Impairment of Long-Lived Assets

The Company evaluates long-lived assets to determine impairment whenever events or changes in circumstances indicate that the carrying amount of an asset may not be recoverable. Recoverability of assets to be held and used is measured by a comparison of the carrying amount of an asset to undiscounted future net cash flows expected to be generated by the asset. If such assets are considered to be impaired, the impairment to be recognized is measured by the amount by which the carrying amount of the assets exceeds the fair value of the assets.  In fiscal year 2017, there was $309,000 loss on impairment.  In fiscal years 2016 and 2015, no impairment charges were recorded.

Economic Assistance Program

During August 2008, a federal government program commenced providing economic adjustment assistance to domestic users of upland cotton. A cotton subsidy is paid to manufacturers for cotton consumed in domestic production. The subsidy must be used within 18 months after the marketing year earned to purchase qualifying capital expenditures in the United States for production of goods from upland cotton. The marketing year is from August 1 to July 31. Effective August 1, 2012, the value of the assistance decreased to three cents per pound of consumed cotton.

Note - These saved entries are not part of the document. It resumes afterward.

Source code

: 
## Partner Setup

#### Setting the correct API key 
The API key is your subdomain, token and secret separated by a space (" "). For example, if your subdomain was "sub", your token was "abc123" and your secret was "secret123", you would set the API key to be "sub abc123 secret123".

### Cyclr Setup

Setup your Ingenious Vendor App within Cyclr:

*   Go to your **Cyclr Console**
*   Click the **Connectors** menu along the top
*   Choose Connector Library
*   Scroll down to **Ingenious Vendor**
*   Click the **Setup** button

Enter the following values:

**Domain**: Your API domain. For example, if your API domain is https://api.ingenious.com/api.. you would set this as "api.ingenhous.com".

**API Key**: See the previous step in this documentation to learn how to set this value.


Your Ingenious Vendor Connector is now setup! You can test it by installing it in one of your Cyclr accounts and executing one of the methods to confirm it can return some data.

The Company recognizes income for the cotton subsidy when the cotton has been consumed and the qualifying assets have been acquired.  The Company recognized income of $13,141,000, $14,949,000, and $16,570,000, for the cotton consumption portion of the subsidy earned during the fiscal years ended December 30, 2017, December 31, 2016, and January 2, 2016, respectively, as a reduction to cost of goods sold in the accompanying statements of operations.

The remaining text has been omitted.